** MATERIAL PROVIDED **
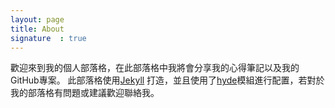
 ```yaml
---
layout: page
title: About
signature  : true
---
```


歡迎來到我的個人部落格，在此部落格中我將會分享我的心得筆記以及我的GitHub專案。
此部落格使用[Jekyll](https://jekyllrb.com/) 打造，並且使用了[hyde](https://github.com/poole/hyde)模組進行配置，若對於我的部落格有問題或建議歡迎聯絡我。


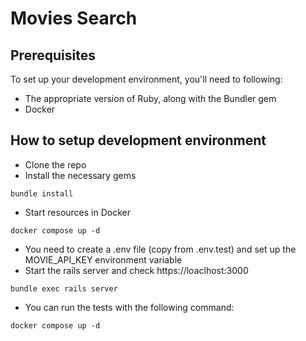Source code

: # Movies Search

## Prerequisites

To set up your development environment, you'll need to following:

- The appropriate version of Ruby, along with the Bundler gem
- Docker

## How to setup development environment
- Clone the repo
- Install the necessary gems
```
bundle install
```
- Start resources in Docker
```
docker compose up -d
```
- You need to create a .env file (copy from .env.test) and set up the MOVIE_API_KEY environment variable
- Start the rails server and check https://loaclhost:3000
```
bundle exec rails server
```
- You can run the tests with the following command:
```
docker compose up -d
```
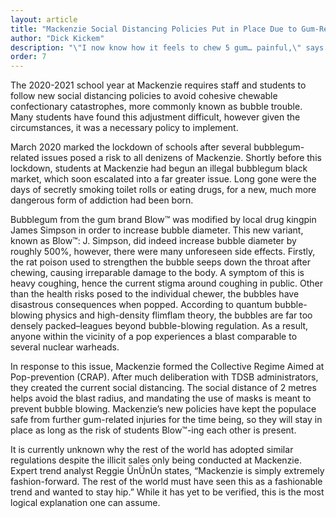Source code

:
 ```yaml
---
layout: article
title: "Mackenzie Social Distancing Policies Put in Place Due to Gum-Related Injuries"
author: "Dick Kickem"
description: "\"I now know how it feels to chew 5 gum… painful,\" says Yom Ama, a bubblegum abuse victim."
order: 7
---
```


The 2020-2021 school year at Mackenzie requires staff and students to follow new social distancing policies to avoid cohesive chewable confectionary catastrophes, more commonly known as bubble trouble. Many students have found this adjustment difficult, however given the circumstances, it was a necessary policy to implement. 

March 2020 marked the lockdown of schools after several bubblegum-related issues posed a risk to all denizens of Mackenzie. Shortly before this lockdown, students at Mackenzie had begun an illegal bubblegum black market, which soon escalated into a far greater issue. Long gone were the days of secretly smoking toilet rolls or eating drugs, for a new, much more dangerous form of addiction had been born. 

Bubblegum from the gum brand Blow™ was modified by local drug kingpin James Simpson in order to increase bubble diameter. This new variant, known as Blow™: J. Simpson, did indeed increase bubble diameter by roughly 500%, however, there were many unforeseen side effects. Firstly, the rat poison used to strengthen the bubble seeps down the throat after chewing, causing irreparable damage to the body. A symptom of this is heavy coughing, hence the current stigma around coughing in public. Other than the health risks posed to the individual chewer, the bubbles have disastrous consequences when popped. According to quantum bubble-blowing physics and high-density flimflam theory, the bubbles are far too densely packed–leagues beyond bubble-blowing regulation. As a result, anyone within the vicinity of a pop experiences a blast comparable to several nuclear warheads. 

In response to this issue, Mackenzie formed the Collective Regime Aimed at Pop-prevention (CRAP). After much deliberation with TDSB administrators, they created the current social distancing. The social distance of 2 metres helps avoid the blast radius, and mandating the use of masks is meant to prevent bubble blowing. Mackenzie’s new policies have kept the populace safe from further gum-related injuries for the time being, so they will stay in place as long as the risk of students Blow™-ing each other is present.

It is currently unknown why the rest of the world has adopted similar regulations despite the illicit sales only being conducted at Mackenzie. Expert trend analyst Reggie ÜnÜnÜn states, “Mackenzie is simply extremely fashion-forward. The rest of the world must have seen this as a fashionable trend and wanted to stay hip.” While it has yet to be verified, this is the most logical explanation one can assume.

--

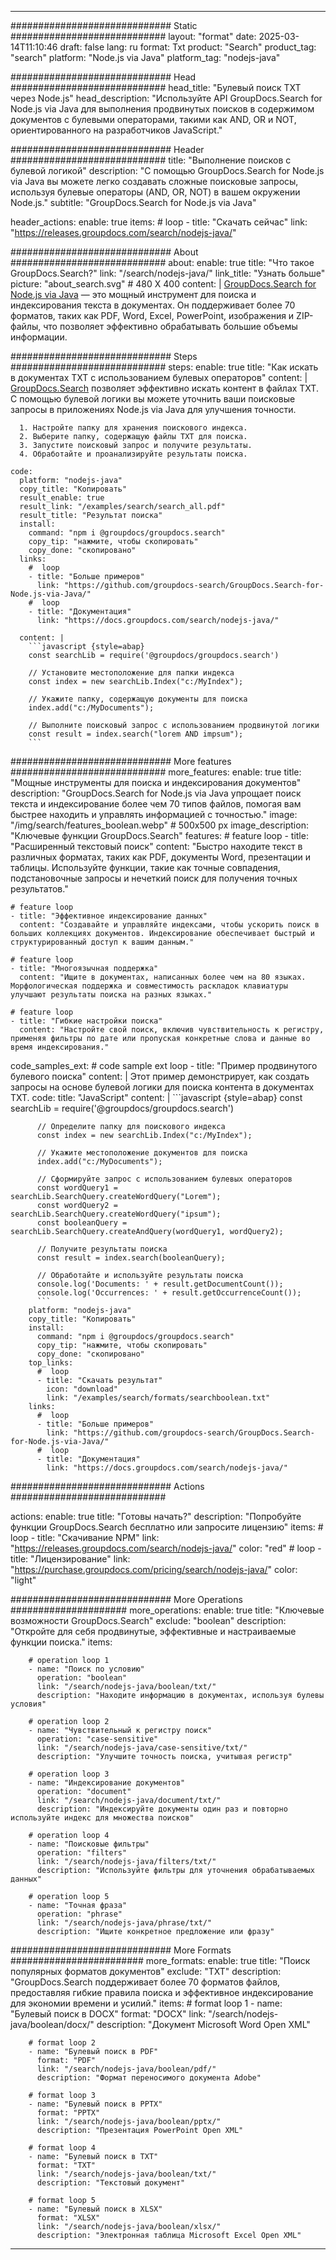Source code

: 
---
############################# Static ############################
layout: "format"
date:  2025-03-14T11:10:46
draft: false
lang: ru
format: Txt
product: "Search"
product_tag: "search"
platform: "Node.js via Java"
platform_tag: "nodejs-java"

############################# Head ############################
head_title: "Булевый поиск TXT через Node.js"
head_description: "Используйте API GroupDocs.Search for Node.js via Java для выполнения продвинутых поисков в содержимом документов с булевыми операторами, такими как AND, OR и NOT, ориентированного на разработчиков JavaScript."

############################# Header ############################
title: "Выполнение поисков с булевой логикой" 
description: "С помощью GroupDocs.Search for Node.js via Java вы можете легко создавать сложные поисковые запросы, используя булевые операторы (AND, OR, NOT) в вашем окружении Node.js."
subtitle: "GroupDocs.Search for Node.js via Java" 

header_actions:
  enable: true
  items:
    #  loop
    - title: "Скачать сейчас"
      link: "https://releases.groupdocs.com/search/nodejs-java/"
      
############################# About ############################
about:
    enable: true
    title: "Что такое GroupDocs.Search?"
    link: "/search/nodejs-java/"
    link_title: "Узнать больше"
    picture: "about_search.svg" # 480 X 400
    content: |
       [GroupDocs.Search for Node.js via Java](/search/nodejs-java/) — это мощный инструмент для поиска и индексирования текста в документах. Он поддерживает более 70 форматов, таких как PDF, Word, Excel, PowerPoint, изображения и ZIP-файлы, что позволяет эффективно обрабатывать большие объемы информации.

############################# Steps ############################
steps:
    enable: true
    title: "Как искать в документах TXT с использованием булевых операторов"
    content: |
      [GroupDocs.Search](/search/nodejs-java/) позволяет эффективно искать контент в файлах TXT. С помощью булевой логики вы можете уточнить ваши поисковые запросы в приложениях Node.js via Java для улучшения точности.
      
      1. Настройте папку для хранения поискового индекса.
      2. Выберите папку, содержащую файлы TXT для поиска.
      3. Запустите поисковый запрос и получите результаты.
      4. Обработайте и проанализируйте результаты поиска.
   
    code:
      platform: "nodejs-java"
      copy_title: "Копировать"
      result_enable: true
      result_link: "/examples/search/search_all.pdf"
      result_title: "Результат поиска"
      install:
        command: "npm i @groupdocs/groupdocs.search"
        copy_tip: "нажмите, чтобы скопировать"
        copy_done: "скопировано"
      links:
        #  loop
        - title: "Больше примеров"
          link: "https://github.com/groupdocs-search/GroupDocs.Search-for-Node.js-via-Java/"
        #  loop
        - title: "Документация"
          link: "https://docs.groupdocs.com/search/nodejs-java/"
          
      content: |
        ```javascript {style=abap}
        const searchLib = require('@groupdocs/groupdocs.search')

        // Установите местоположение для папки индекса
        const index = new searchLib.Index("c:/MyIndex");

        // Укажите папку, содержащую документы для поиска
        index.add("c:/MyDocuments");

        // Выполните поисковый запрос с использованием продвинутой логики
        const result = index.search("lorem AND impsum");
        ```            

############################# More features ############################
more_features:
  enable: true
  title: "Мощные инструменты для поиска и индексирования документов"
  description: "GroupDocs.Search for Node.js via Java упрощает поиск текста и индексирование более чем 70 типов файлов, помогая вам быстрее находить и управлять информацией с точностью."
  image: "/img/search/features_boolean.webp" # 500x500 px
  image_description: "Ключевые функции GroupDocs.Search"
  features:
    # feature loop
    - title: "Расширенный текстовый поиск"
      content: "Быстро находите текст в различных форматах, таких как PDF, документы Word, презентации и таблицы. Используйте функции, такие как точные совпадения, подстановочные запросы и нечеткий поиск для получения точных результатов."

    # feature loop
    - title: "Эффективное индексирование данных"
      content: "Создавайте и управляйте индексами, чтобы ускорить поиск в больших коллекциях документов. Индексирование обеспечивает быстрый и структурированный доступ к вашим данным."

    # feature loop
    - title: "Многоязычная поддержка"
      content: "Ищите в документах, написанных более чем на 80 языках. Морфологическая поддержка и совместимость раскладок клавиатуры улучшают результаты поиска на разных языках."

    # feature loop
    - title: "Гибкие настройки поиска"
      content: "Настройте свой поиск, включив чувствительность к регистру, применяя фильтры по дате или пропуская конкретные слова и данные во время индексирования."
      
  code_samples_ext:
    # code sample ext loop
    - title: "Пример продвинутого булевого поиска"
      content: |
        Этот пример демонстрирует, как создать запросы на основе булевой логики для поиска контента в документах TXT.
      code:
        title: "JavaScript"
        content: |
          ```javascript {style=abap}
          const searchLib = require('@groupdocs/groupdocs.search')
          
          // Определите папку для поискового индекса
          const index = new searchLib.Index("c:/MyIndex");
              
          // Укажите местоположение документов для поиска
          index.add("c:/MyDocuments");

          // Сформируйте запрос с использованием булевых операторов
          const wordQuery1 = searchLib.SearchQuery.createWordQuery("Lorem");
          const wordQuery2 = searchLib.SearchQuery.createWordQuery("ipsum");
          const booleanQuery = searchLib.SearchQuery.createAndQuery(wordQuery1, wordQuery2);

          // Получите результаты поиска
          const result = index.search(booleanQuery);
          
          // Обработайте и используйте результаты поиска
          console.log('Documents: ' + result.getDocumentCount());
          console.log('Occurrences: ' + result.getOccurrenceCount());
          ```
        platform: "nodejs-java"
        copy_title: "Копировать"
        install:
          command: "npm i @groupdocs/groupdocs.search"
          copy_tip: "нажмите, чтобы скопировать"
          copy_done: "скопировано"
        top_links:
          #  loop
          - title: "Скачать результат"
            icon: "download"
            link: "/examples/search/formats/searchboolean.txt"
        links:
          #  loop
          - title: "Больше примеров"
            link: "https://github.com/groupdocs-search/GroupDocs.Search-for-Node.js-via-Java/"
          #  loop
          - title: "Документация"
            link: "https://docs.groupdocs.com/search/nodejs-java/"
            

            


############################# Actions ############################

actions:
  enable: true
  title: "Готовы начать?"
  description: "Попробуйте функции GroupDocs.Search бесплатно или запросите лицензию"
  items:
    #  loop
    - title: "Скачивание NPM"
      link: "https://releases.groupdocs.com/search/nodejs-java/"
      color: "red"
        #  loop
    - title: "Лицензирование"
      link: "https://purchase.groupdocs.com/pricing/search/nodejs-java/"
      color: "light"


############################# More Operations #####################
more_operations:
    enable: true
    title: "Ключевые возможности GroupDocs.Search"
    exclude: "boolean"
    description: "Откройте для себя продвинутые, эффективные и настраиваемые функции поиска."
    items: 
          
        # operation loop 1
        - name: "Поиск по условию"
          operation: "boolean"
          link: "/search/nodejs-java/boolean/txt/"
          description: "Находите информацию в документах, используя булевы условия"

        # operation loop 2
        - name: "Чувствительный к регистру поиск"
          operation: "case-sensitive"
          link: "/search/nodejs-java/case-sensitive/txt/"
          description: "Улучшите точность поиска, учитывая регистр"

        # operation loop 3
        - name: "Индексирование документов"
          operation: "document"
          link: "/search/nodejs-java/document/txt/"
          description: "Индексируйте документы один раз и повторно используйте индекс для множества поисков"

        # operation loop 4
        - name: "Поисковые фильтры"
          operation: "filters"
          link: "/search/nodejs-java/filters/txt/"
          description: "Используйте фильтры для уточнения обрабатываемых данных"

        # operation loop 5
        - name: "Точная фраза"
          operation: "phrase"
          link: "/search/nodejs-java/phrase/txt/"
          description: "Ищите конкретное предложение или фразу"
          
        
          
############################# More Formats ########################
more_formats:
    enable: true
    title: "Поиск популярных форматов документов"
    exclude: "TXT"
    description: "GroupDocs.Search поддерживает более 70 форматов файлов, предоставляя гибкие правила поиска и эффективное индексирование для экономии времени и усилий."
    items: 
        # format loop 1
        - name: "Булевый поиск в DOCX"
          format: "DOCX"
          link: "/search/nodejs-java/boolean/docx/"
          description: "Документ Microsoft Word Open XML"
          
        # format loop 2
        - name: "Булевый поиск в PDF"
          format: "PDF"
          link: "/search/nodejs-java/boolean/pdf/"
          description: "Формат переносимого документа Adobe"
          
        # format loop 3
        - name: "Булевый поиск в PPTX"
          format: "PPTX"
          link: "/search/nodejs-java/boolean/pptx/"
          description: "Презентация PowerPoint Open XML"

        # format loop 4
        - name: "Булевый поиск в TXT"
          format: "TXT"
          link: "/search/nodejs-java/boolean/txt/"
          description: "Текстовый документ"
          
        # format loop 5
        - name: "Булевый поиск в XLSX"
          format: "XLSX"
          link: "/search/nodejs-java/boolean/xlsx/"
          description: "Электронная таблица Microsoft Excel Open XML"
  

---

** INSTRUCTIONS FOR THE TASK **
Only a number is wanted: how many lines of the data above contain "were"?

** SOLUTION FOR THIS EXERCISE **
2